This First Person piece is written by Danielle Barnsley who lives in Leduc, Alta. For more information about CBC’s First Person stories, please see the FAQ.
My bank account is overdrawn by at least $100. I’m late on all my bills, my gas tank took double the amount to fill, and I got less than half the groceries than I normally would for the $150 I spent. I already know where the money I get for the rest of the month is going — rent, groceries, gas and those overdue bills. At the end of that, there’s barely anything left over.
I’ve been poor or as the government likes to say, “below the poverty line” for the past seven years. I knew when I left my marriage that life as a single mom would be significantly harder. I knew I’d be doing more work, more parenting and it would be exhausting.
I had a plan though: Go back to school, get an undergraduate degree, then work for a year before getting my master’s.
Everything was in motion and going according to plan. I had a 3.8 GPA while juggling volunteering, a busy week of extracurricular activities for the kids and parenting basically on my own.
It was a lot.
I was living off of student loans, child support and other government benefits. It was far from ideal, but it was manageable.
It wasn’t permanent, I told myself back in 2017. It wouldn’t last forever.
I didn’t think it could get worse. Then the pandemic hit.
There were other factors also involved, but suddenly, the balancing act of school and my kids, the fear of COVID-19 and my declining mental health hit me hard. Somehow, I kept making things work because what choice did I have?
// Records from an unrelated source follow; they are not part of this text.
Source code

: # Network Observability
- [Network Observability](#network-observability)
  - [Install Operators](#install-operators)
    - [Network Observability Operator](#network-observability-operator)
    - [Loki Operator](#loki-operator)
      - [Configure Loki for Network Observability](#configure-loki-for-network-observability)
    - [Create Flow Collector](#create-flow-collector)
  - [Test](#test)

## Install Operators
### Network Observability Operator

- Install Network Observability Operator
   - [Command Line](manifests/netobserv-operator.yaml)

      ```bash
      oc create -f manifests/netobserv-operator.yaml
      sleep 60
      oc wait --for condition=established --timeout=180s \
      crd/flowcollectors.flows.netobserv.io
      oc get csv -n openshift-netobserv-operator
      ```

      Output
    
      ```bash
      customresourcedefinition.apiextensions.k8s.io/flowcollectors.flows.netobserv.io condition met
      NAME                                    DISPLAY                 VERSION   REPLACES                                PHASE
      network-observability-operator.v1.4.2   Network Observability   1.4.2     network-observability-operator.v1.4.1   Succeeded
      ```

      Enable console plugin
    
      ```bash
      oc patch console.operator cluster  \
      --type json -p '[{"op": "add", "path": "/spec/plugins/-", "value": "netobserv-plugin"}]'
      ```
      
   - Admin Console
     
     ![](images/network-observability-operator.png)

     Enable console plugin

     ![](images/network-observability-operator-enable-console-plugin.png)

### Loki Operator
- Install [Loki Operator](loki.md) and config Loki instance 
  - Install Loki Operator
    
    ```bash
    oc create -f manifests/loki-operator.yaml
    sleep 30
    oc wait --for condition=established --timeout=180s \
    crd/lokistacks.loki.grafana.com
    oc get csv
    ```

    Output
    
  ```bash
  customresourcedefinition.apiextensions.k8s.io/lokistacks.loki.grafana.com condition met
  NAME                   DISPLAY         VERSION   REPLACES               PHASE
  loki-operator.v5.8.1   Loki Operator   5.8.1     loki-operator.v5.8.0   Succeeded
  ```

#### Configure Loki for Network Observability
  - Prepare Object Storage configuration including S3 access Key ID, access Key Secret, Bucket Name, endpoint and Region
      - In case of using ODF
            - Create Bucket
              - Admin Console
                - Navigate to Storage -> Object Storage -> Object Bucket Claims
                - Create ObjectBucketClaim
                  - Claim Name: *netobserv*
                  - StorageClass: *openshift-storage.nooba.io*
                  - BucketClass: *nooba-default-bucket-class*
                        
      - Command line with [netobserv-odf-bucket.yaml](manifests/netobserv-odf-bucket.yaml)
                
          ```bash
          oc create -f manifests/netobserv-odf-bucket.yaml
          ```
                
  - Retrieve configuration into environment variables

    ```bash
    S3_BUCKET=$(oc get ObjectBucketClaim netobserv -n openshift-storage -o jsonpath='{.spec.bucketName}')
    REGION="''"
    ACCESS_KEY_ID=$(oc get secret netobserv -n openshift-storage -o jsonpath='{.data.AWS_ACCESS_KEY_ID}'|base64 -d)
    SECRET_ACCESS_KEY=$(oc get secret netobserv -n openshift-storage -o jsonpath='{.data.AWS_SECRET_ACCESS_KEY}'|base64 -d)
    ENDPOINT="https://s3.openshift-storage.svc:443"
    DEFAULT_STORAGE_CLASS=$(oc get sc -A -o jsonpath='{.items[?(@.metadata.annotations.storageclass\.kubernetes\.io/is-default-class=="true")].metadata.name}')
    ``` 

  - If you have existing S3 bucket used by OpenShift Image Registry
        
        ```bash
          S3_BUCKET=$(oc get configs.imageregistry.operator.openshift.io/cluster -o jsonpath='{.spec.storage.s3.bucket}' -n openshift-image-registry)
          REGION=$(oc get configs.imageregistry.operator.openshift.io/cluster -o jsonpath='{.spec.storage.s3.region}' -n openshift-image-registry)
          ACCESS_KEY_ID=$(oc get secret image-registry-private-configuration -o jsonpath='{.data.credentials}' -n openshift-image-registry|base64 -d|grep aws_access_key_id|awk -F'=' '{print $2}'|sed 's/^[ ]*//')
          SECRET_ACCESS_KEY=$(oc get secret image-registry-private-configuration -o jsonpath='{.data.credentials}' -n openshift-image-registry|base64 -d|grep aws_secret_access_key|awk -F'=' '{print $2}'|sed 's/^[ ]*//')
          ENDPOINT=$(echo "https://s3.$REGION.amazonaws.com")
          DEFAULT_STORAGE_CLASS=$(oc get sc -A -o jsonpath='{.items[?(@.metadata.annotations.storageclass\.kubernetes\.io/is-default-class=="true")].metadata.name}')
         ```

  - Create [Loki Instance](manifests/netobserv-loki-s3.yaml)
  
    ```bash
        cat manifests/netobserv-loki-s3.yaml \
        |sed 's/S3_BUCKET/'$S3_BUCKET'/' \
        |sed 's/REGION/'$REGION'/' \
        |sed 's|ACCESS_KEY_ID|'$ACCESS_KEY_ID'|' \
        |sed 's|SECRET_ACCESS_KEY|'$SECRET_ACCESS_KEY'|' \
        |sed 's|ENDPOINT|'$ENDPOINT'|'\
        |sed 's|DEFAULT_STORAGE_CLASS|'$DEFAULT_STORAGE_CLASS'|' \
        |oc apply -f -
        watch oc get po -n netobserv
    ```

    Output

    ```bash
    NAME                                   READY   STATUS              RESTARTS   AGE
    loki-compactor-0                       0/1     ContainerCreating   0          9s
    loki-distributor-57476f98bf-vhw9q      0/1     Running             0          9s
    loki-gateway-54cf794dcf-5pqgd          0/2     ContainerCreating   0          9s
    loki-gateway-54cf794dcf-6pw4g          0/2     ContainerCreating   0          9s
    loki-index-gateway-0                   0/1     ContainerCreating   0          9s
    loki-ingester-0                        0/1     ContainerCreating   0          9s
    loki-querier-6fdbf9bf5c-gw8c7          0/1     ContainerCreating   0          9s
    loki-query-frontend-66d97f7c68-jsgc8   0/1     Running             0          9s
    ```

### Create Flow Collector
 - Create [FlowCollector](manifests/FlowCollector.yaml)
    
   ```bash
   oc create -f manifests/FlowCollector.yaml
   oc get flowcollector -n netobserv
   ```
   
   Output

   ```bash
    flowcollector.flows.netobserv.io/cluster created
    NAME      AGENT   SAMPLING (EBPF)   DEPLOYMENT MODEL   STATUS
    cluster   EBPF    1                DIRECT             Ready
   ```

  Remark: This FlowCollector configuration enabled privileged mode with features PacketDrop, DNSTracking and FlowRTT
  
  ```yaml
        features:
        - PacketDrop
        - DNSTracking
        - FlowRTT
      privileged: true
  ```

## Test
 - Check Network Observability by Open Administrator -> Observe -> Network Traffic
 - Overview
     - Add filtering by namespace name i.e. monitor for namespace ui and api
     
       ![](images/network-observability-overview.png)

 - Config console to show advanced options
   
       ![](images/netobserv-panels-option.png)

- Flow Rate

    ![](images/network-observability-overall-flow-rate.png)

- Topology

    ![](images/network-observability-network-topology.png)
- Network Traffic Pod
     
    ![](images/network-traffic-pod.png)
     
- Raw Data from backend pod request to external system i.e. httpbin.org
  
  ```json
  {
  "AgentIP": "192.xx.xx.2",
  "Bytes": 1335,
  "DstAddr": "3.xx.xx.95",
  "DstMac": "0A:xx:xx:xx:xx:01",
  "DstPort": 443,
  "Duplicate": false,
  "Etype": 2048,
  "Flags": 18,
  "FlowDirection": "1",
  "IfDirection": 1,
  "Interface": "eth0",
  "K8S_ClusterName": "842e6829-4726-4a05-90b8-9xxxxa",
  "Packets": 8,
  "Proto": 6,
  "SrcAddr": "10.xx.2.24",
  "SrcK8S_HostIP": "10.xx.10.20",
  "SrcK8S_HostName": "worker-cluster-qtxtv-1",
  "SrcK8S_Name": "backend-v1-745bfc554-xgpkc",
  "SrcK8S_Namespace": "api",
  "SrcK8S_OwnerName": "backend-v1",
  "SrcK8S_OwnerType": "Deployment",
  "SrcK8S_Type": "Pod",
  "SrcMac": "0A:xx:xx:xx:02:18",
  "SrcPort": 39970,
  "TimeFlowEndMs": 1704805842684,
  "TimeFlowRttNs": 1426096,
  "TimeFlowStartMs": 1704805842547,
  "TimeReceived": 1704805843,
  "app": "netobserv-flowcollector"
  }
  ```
In October 2021, my fiancé and I broke up. I was back on my own again, with my two kids, too ill to work, and no school to fall back on because my GPA had tanked under personal stress beyond living through the pandemic. My mental health required full-time attention and care. I went from managing it to what I am now: barely surviving.
Slowly, I watched the prices go up at the grocery store. The rising cost of gas. At first I thought it was me just not pinching pennies enough. It wasn’t.
Everyone around me was suddenly collapsing financially under the weight of what we were told was inflation, while some companies dealt with their own higher costs by raising prices to consumers — and taking in record profits in the process.
I canceled subscriptions. I stopped eating out. When my kids are with their dad, I don’t leave my house just so I can save gas money. It’s like living in lockdown — from poverty — rather than the fear of the virus. I live off whatever non-perishables I have in the house and somehow cut my grocery bill by 75 per cent, but that has meant not getting as many healthier foods. The amount of fresh fruits and vegetables I buy has dwindled because it’s simply not affordable. I’ve accessed the food bank sometimes when there just isn’t enough.
We rarely do anything other than hang out at home because everything costs money in some way. When I do treat myself or my kids, I feel guilty because I’m too poor. Isn’t that what we are taught? That the poor don’t get to enjoy life the same way? Well, I was poor before but this is a whole new level of poor.
My kids come first, my bills come next, and I go last. Every nickel is accounted for, every dollar placed toward something. Yet even with all the ways I scrimped and saved, it hasn’t helped. It used to be paycheque to paycheque, now it’s paycheque to 10 days before paycheque.
It’s been like this for nearly a year — more if you count the time before that where I was doing OK with what minimal amount I had.
As a society, we talk about the cost of living like it’s just numbers. The cost of living is much more than just dollars and cents. It’s about how you live your life. When you dread the grocery store because the prices fluctuate intensely. When you have to choose between meat or a full tank of gas. When you have to spend time going over your expenses to see if you can get your money to stretch a little further. When you hide any sort of purchase that might seem frivolous because you know that people judge poverty hard.
The cost of this living is high, but we fail to recognize how much of a toll it takes for people to live like this. Living in a state of anxiety over food insecurity, worrying about your bills, and if you will stay afloat is a perpetual cycle of trauma, repeating every two weeks as you have to always pay attention.
The deep shame of not being able to do more, even though you really are doing everything you possibly can.
When people ask what we are doing for vacations, I have to shrug and hope they don’t ask anything further because fun in this economy? When you live in poverty?
I don’t know how we solve this, but I can say that I know that this is not sustainable. I’m working as hard as I can, but the inflation just keeps getting bigger and bigger, and the gap of having and not having is widening every month. As a society, we simply cannot outrun it anymore. As for me, I just have to hope that at some point, it will return to being more balanced.
Then, maybe, I’ll be able to breathe again.